In the first quarter Valero reported a 93,000 barrels a day year over year increase in refinery volume to 2.9 million barrels a day. Operating income from refining climbed to $762 million in the quarter, up $122 million on an adjusted basis from the first quarter of 2017. The key to higher operating income was stronger margins on distillate, exactly the trend that Morgan Stanley pointed to in its recommendation of the shares.

Besides the increased profit that Valero is likely to show from rising prices in any distillate supply squeeze, the company benefits when the spread between international Brent crude and West Texas Intermediate prices widen. (The companies big Gulf Coast refineries are ideally placed to take advantage of rising exports of refined products from the United States as a result of that spread in crude prices.

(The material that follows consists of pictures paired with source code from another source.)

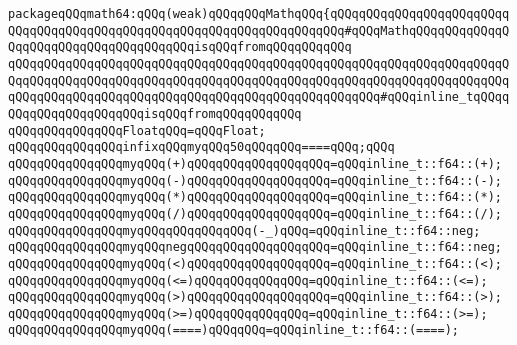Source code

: \newline
\newline
\newline
\verb|packageqQQqmath64:qQQq(weak)qQQqqQQqMathqQQq{qQQqqQQqqQQqqQQqqQQqqQQqqQQqqQQqqQQqqQQqqQQqqQQqqQQqqQQqqQQqqQQqqQQqqQQq#qQQqMathqQQqqQQqqQQqqQQqqQQqqQQqqQQqqQQqqQQqqQQqisqQQqfromqQQqqQQqqQQq|\newline
\verb|qQQqqQQqqQQqqQQqqQQqqQQqqQQqqQQqqQQqqQQqqQQqqQQqqQQqqQQqqQQqqQQqqQQqqQQqqQQqqQQqqQQqqQQqqQQqqQQqqQQqqQQqqQQqqQQqqQQqqQQqqQQqqQQqqQQqqQQqqQQqqQQqqQQqqQQqqQQqqQQqqQQqqQQqqQQqqQQqqQQqqQQqqQQqqQQq#qQQqinline_tqQQqqQQqqQQqqQQqqQQqqQQqisqQQqfromqQQqqQQqqQQq|\newline
\newline
\verb|qQQqqQQqqQQqqQQqFloatqQQq=qQQqFloat;|\newline
\newline
\verb|qQQqqQQqqQQqqQQqinfixqQQqmyqQQq50qQQqqQQq====qQQq;qQQq|\newline
\newline
\verb|qQQqqQQqqQQqqQQqmyqQQq(+)qQQqqQQqqQQqqQQqqQQq=qQQqinline_t::f64::(+);|\newline
\verb|qQQqqQQqqQQqqQQqmyqQQq(-)qQQqqQQqqQQqqQQqqQQq=qQQqinline_t::f64::(-);|\newline
\verb|qQQqqQQqqQQqqQQqmyqQQq(*)qQQqqQQqqQQqqQQqqQQq=qQQqinline_t::f64::(*);|\newline
\verb|qQQqqQQqqQQqqQQqmyqQQq(/)qQQqqQQqqQQqqQQqqQQq=qQQqinline_t::f64::(/);|\newline
\verb|qQQqqQQqqQQqqQQqmyqQQqqQQqqQQqqQQq(-_)qQQq=qQQqinline_t::f64::neg;|\newline
\verb|qQQqqQQqqQQqqQQqmyqQQqnegqQQqqQQqqQQqqQQqqQQq=qQQqinline_t::f64::neg;|\newline
\verb|qQQqqQQqqQQqqQQqmyqQQq(<)qQQqqQQqqQQqqQQqqQQq=qQQqinline_t::f64::(<);|\newline
\verb|qQQqqQQqqQQqqQQqmyqQQq(<=)qQQqqQQqqQQqqQQq=qQQqinline_t::f64::(<=);|\newline
\verb|qQQqqQQqqQQqqQQqmyqQQq(>)qQQqqQQqqQQqqQQqqQQq=qQQqinline_t::f64::(>);|\newline
\verb|qQQqqQQqqQQqqQQqmyqQQq(>=)qQQqqQQqqQQqqQQq=qQQqinline_t::f64::(>=);|\newline
\verb|qQQqqQQqqQQqqQQqmyqQQq(====)qQQqqQQq=qQQqinline_t::f64::(====);|\newline
\newline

The company exported about 13% of its refinery production in 2017 and I think that’s headed up under current conditions.) In late April the Brent/West Texas Intermediate spread was about $6.60 a barrel. Today the spread is $7.94 a barrel. I don’t anticipate it going a whole lot higher but I don’t see it narrowing significantly either in the short term. Which should result in higher margins for Valero.

The company has adopted a policy of returning 40% to 50% of adjusted net operating cash to shareholders through dividends and share buybacks. In the first quarter of 2018, the company saw a payout ratio of 57% in dividends and repurchased $320 million in shares. The policy will provide support to the share prices as operating cash increases in the next few quarters.

The company has told Wall Street that it plans a budget of $2.7 billion in capital spending for 2018. One project is the Sunrise Pipeline that would increase oil flows from the Permian Basin and thus relieve some of the bottlenecks from oil shale protection in that geology. Of course, those increased flows of relatively inexpensive Permian oil to Valero’s refineries figure into that capital spending budget.